Diagnosis of cancer can be a tremendous burden. Cancer is not always a disabling or fatal disease, but it can have long-term physical and emotional effects on an individual’s life. When the disease is terminal, compassionate and individualized end-of-life care is essential.
After completing active cancer treatment, cancer survivors need coordinated follow-up care to address late side-effects, as well as to promote healthy behaviors and early detection of recurrent or second cancers. Having a survivorship care plan that includes a record of the patient’s cancer treatment and follow-up care recommendations is critical. A survivorship care plan should be used by cancer survivors and their primary care provider to guide continuous care.
Vermont’s Commission on Cancer centers are beginning to use survivorship care plans. By 2019 they will be distributed to all patients seen at Commission on Cancer centers.
Living with a cancer diagnosis can significantly affect a person’s emotional well-being. Cancer survivors may fear cancer recurrence, as well as more generalized worry, fear of the future, fear of death, trouble sleeping, fatigue and trouble concentrating. Emotional support is vital in addressing these issues and restoring a cancer survivor’s quality of life.
Cancer survivors also face unique challenges to their physical health. Survivors are at greater risk for recurrence and for developing secondary cancers due to the effects of treatment, unhealthy lifestyle behaviors, or underlying genetics.

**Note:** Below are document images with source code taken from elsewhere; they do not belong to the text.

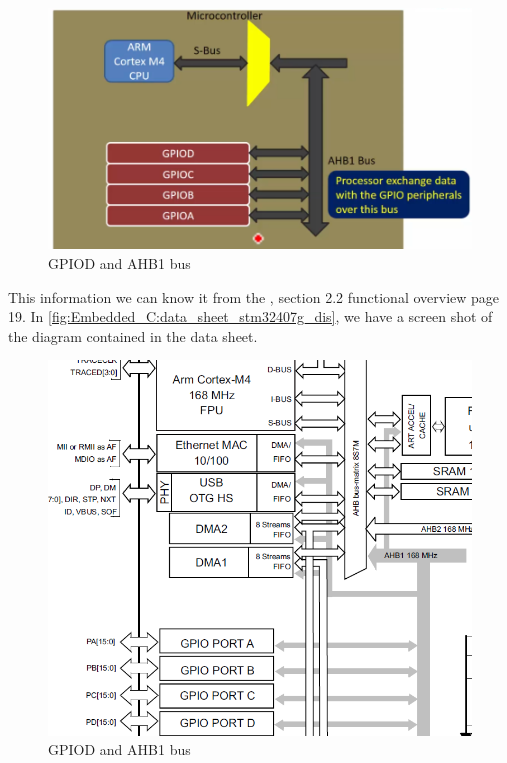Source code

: \begin{figure}[h]
\centering
\includegraphics[scale=0.7]{Figures/Embedded_C/gpio_d_ahb1_bus}
\caption{GPIOD and AHB1 bus}
\label{fig:Embedded_C:gpio_d_ahb1_bus}
\end{figure}

This information we can know it from the , section 2.2 functional overview page 19. In \autoref{fig:Embedded_C:data_sheet_stm32407g_dis}, we have a screen shot of the diagram contained in the data sheet.

\begin{figure}[h]
\centering
\includegraphics[scale=0.7]{Figures/Embedded_C/data_sheet_stm32407g_dis}
\caption{GPIOD and AHB1 bus}
\label{fig:Embedded_C:data_sheet_stm32407g_dis}
\end{figure}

Survivors can improve survival and quality of life by adopting cancer prevention habits such quitting tobacco, being active, maintaining a healthy weight, eating a healthy diet and accessing regular follow-up care.
Hospice care is crucial when a cancer diagnosis is terminal. Hospice services include management of pain and other symptoms, as well as emotional and spiritual support for the patient and their loved ones. These services are available in every region of Vermont.
When a patient’s preferences for treatment in the final stages of life are clear, the patient and their family members are able to devote their energy to care and compassion. An advance directive ensures that end-of-life and other critical health care decisions are clear and will be followed.
All Vermonters should complete and register advance directives through the Vermont Advance Directive Registry.
A comprehensive collection of health data is used to monitor cancer in Vermont. The Vermont Cancer Registry, a statewide cancer surveillance system, collects information on all cases of cancer diagnosed and treated in Vermont. Other sources of data, such as population health surveys and vital records are used to provide high-quality cancer reporting. These data help us work to effectively reduce the burden of cancer in our state.